#### PROBLEM TO SOLVE:
Once the line with "lattice = Lattice3D('bcc', 'Li', a)" is found in the entries below, print it and each following line exactly, stopping after the line with "# Generate electron-phonon"; print nothing else.

#### Dataset entries:
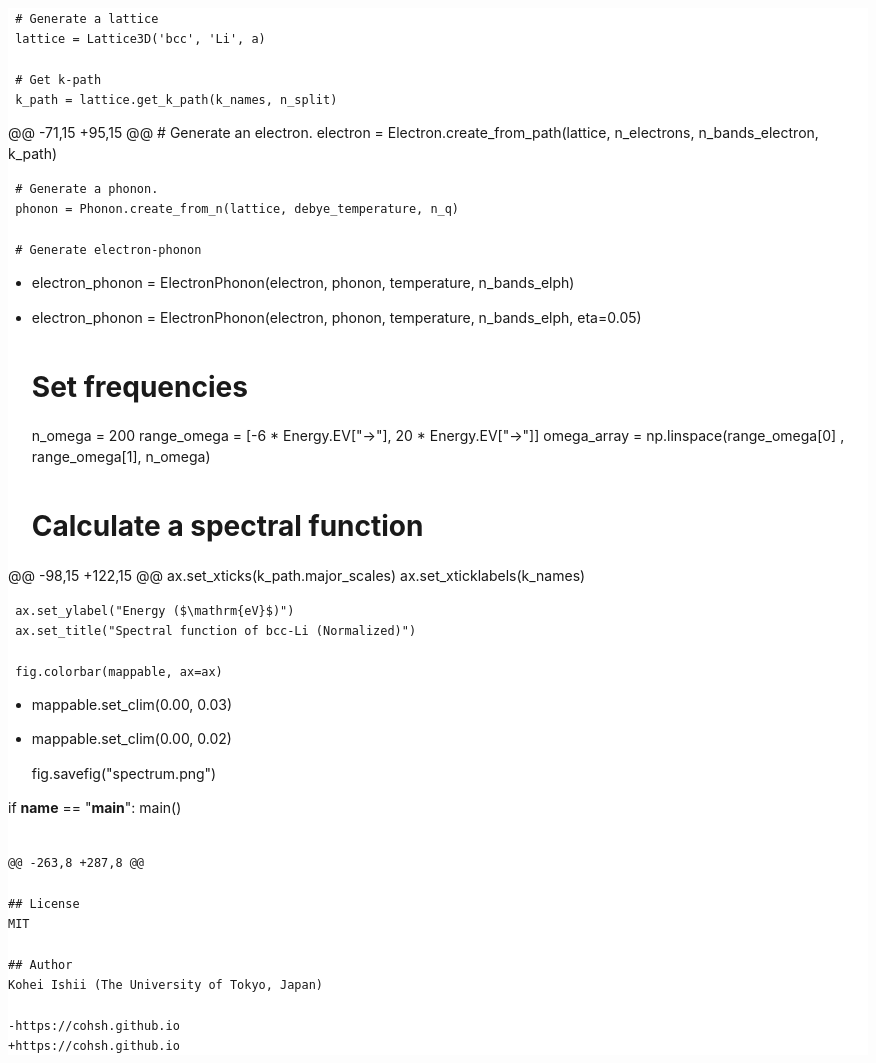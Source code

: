      # Generate a lattice
     lattice = Lattice3D('bcc', 'Li', a)
 
     # Get k-path
     k_path = lattice.get_k_path(k_names, n_split)
@@ -71,15 +95,15 @@
     # Generate an electron.
     electron = Electron.create_from_path(lattice, n_electrons, n_bands_electron, k_path)
 
     # Generate a phonon.
     phonon = Phonon.create_from_n(lattice, debye_temperature, n_q)
 
     # Generate electron-phonon
-    electron_phonon = ElectronPhonon(electron, phonon, temperature, n_bands_elph)
+    electron_phonon = ElectronPhonon(electron, phonon, temperature, n_bands_elph, eta=0.05)
 
     # Set frequencies
     n_omega = 200
     range_omega = [-6 * Energy.EV["->"], 20 * Energy.EV["->"]]
     omega_array = np.linspace(range_omega[0] , range_omega[1], n_omega)
     
     # Calculate a spectral function
@@ -98,15 +122,15 @@
     ax.set_xticks(k_path.major_scales)
     ax.set_xticklabels(k_names)
     
     ax.set_ylabel("Energy ($\mathrm{eV}$)")
     ax.set_title("Spectral function of bcc-Li (Normalized)")
     
     fig.colorbar(mappable, ax=ax)
-    mappable.set_clim(0.00, 0.03)
+    mappable.set_clim(0.00, 0.02)
 
     fig.savefig("spectrum.png")
 
 if __name__ == "__main__":
     main()
 ```
 
@@ -263,8 +287,8 @@
 
 ## License
 MIT
 
 ## Author
 Kohei Ishii (The University of Tokyo, Japan)
 
-https://cohsh.github.io
+https://cohsh.github.io
```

#### WRITTEN ANSWER:
     lattice = Lattice3D('bcc', 'Li', a)
 
     # Get k-path
     k_path = lattice.get_k_path(k_names, n_split)
@@ -71,15 +95,15 @@
     # Generate an electron.
     electron = Electron.create_from_path(lattice, n_electrons, n_bands_electron, k_path)
 
     # Generate a phonon.
     phonon = Phonon.create_from_n(lattice, debye_temperature, n_q)
 
     # Generate electron-phonon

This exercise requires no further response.